The Narrow-Tailoring Doctrine: HKEX-GL112-22 and the Prohibition on Structural Overreach

The Enforceability Criterion Under Rule 8.04

HKEX Listing Rule 8.04 requires that an issuer’s business be “carried on in the manner required by the laws of the place of its incorporation and the laws of the place where it operates.” For PRC-incorporated operating entities held through VIE agreements, this rule translates into a binary test: either the foreign ownership restriction is absolute (e.g., value-added telecommunications services under the PRC Foreign Investment Negative List 2024), or the VIE structure is impermissible.
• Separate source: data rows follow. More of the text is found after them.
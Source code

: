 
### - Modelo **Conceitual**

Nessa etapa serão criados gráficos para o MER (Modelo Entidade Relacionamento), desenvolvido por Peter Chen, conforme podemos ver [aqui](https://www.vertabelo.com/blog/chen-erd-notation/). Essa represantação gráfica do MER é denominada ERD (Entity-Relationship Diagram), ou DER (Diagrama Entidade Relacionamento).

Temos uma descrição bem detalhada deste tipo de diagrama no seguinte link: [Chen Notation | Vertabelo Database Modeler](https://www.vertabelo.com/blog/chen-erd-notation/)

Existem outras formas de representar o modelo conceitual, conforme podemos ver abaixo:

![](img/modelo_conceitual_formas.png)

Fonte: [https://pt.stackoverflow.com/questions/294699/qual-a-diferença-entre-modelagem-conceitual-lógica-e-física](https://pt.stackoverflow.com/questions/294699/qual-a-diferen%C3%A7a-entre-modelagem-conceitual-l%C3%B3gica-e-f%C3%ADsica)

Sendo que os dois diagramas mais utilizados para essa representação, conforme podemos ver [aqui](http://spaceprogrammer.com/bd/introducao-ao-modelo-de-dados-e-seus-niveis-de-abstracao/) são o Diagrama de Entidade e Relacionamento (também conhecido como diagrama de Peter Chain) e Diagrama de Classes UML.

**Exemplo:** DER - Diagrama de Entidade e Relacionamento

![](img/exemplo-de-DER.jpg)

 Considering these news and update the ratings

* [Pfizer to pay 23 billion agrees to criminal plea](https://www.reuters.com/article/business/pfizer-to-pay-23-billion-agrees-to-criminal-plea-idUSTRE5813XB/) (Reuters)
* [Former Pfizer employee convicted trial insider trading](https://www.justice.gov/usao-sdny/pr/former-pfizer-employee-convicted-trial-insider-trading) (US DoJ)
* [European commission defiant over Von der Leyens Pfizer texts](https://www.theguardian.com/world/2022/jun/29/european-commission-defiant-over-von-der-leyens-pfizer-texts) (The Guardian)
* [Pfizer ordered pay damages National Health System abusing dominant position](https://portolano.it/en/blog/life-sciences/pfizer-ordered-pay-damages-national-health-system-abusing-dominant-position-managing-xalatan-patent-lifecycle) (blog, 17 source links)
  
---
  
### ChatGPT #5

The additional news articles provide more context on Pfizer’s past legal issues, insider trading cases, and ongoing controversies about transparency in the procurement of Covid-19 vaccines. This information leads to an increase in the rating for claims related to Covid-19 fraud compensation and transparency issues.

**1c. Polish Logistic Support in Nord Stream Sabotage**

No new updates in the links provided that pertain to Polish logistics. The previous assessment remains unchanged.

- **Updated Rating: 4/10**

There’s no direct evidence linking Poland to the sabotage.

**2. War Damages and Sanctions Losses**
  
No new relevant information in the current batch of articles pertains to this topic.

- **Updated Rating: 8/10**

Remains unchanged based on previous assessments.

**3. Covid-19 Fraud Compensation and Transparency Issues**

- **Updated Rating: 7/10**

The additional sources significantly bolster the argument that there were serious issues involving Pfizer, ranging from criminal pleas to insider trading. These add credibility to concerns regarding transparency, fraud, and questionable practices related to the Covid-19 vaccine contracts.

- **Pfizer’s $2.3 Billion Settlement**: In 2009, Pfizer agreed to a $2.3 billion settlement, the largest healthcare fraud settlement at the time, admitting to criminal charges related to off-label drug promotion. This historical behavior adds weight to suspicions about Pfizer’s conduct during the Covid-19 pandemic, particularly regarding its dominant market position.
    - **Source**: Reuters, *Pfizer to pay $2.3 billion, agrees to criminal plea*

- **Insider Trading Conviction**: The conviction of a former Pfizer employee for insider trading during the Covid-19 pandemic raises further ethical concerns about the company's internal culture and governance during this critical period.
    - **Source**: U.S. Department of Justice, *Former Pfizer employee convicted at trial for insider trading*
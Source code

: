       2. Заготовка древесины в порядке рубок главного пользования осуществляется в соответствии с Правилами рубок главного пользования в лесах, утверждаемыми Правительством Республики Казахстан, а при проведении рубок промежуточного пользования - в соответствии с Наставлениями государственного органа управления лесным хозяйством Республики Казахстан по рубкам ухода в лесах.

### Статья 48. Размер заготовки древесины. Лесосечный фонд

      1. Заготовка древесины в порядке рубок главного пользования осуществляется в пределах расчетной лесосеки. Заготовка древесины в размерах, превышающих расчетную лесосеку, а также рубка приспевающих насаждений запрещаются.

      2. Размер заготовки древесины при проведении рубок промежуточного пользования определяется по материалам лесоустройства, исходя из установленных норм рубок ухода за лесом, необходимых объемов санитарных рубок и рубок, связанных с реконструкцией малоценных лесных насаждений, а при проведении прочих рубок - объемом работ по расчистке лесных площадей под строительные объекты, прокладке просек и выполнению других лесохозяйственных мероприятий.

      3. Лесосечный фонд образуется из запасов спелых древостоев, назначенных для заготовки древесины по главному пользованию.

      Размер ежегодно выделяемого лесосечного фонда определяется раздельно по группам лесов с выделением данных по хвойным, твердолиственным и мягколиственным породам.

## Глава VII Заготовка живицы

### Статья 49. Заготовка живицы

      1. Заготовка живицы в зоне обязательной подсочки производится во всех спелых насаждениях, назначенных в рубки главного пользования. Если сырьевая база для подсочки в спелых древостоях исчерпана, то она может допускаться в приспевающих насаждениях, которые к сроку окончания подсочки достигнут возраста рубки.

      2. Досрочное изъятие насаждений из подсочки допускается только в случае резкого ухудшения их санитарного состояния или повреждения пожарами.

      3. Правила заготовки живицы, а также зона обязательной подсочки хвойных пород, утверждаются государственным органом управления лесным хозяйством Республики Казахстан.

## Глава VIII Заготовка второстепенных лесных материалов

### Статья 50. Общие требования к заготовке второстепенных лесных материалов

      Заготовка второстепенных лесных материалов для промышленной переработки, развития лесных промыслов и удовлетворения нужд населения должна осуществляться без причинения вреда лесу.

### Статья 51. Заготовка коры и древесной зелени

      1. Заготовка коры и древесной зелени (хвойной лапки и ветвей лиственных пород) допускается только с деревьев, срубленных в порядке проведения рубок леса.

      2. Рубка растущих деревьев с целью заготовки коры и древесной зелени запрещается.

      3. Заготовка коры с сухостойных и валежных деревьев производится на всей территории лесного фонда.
HKEX-GL112-22 explicitly states that the exchange will only accept a VIE structure where the issuer can demonstrate that “the structure is the only feasible means to achieve the issuer’s business objectives.” This is the narrow-tailoring doctrine.

In practice, this means the VIE agreement must be a surgical instrument, not a blanket contract. The HKEX’s 2024 review of a cancelled listing application from a Shenzhen-based data analytics firm revealed that the issuer’s VIE agreement covered 100% of the operating company’s equity, despite the fact that only 30% of its revenue-generating activities (specifically, online mapping services) fell under a foreign ownership restriction. The Listing Division objected under Rule 8.04, citing that the VIE overreach constituted a “structural circumvention” of PRC company law. The issuer withdrew its application in November 2024.

To comply, the VIE agreement must be segmented by business line. The contractual controls — including the exclusive option to purchase equity, the power of attorney, and the equity pledge — must apply only to the equity interests in the PRC operating entity that correspond to the restricted activities. All unrestricted business lines must be held directly by the Hong Kong-listed issuer or its wholly-owned foreign enterprise (WFOE) without VIE intermediation. The HKEX requires a clear, auditable mapping in the prospectus (招股書) showing which business lines are VIE-held and which are directly held, with reference to the specific PRC Negative List category.

The Asset Lock-Up and Dividend Flow Mechanism

A second structural requirement under GL112-22 is the “asset lock-up” clause. The VIE agreement must contain a legally enforceable mechanism that prevents the PRC operating entity from transferring its core assets (including intellectual property, domain registrations, and customer databases) to a third party without the consent of the WFOE. This is not a standard contractual provision in Chinese civil law. The HKEX requires that this lock-up be secured through a combination of an equity pledge agreement (股权质押合同) registered with the State Administration for Market Regulation (SAMR) and a business operation agreement (业务经营协议) that grants the WFOE veto power over any asset disposition exceeding 5% of the operating entity’s net asset value as of the last audited balance sheet.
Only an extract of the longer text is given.